Europe’s traders kept the euro broadly steady at $1.1825 and sterling was an unchanged $1.36 with the BoE widely anticipated to keep UK rates at 4 per cent later.

Most interest will be on whether the British central bank slows the 100 billion-pound-a-year pace at which it reduces its government bond holdings following the recent increase in volatility in UK bond markets.
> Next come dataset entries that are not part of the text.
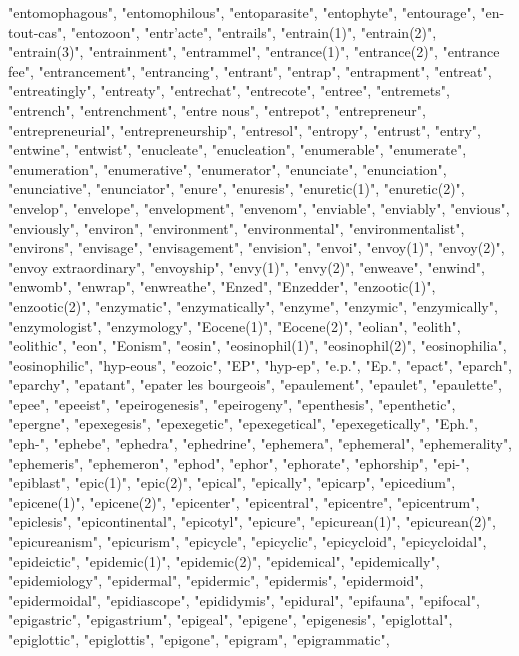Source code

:"entomophagous",
"entomophilous",
"entoparasite",
"entophyte",
"entourage",
"en-tout-cas",
"entozoon",
"entr'acte",
"entrails",
"entrain(1)",
"entrain(2)",
"entrain(3)",
"entrainment",
"entrammel",
"entrance(1)",
"entrance(2)",
"entrance fee",
"entrancement",
"entrancing",
"entrant",
"entrap",
"entrapment",
"entreat",
"entreatingly",
"entreaty",
"entrechat",
"entrecote",
"entree",
"entremets",
"entrench",
"entrenchment",
"entre nous",
"entrepot",
"entrepreneur",
"entrepreneurial",
"entrepreneurship",
"entresol",
"entropy",
"entrust",
"entry",
"entwine",
"entwist",
"enucleate",
"enucleation",
"enumerable",
"enumerate",
"enumeration",
"enumerative",
"enumerator",
"enunciate",
"enunciation",
"enunciative",
"enunciator",
"enure",
"enuresis",
"enuretic(1)",
"enuretic(2)",
"envelop",
"envelope",
"envelopment",
"envenom",
"enviable",
"enviably",
"envious",
"enviously",
"environ",
"environment",
"environmental",
"environmentalist",
"environs",
"envisage",
"envisagement",
"envision",
"envoi",
"envoy(1)",
"envoy(2)",
"envoy extraordinary",
"envoyship",
"envy(1)",
"envy(2)",
"enweave",
"enwind",
"enwomb",
"enwrap",
"enwreathe",
"Enzed",
"Enzedder",
"enzootic(1)",
"enzootic(2)",
"enzymatic",
"enzymatically",
"enzyme",
"enzymic",
"enzymically",
"enzymologist",
"enzymology",
"Eocene(1)",
"Eocene(2)",
"eolian",
"eolith",
"eolithic",
"eon",
"Eonism",
"eosin",
"eosinophil(1)",
"eosinophil(2)",
"eosinophilia",
"eosinophilic",
"hyp-eous",
"eozoic",
"EP",
"hyp-ep",
"e.p.",
"Ep.",
"epact",
"eparch",
"eparchy",
"epatant",
"epater les bourgeois",
"epaulement",
"epaulet",
"epaulette",
"epee",
"epeeist",
"epeirogenesis",
"epeirogeny",
"epenthesis",
"epenthetic",
"epergne",
"epexegesis",
"epexegetic",
"epexegetical",
"epexegetically",
"Eph.",
"eph-",
"ephebe",
"ephedra",
"ephedrine",
"ephemera",
"ephemeral",
"ephemerality",
"ephemeris",
"ephemeron",
"ephod",
"ephor",
"ephorate",
"ephorship",
"epi-",
"epiblast",
"epic(1)",
"epic(2)",
"epical",
"epically",
"epicarp",
"epicedium",
"epicene(1)",
"epicene(2)",
"epicenter",
"epicentral",
"epicentre",
"epicentrum",
"epiclesis",
"epicontinental",
"epicotyl",
"epicure",
"epicurean(1)",
"epicurean(2)",
"epicureanism",
"epicurism",
"epicycle",
"epicyclic",
"epicycloid",
"epicycloidal",
"epideictic",
"epidemic(1)",
"epidemic(2)",
"epidemical",
"epidemically",
"epidemiology",
"epidermal",
"epidermic",
"epidermis",
"epidermoid",
"epidermoidal",
"epidiascope",
"epididymis",
"epidural",
"epifauna",
"epifocal",
"epigastric",
"epigastrium",
"epigeal",
"epigene",
"epigenesis",
"epiglottal",
"epiglottic",
"epiglottis",
"epigone",
"epigram",
"epigrammatic",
A Reuters poll showed economists expect the Monetary Policy Committee to slow the pace to a median 67.5 billion pounds ($92.2 billion) – a bigger drop than the fall to 72 billion pounds in the BoE’s own poll in August.

The Norwegian crown softened a touch in response to an already announced 25 basis point rate cut from its central bank early. It was still close to a near-three high against the dollar and around two-month high against the euro .

The Chinese yuan had ticked higher meanwhile after China’s central bank left the borrowing cost of its seven-day reverse repurchase agreements unchanged overnight, while New Zealand’s dollar tumbled after data showed the country’s economy shrinking far more than expected.

The Australian dollar also slipped 0.4 per cent from an almost one-year high reached on Wednesday, after the release of weaker-than-expected labour market data for August.

Bond markets were still rallying though with the yield on benchmark 10-year Treasury notes dropping to 4.06 per cent and the two-year yield, which rises with traders’ expectations of higher Fed funds rates, at 3.53 per cent.

Germany’s 10-year yield, the benchmark for the euro zone bloc, also fell 0.5 basis points to 2.67 per cent, though focus was also on France’s political strains again as its bond yields shifted above Italy’s.

In the commodity markets, oil prices dipped, with Brent crude last down 0.2 per cent at $67.87 per barrel, while safe-haven gold nudged 0.2 per cent higher to $3,665 per ounce.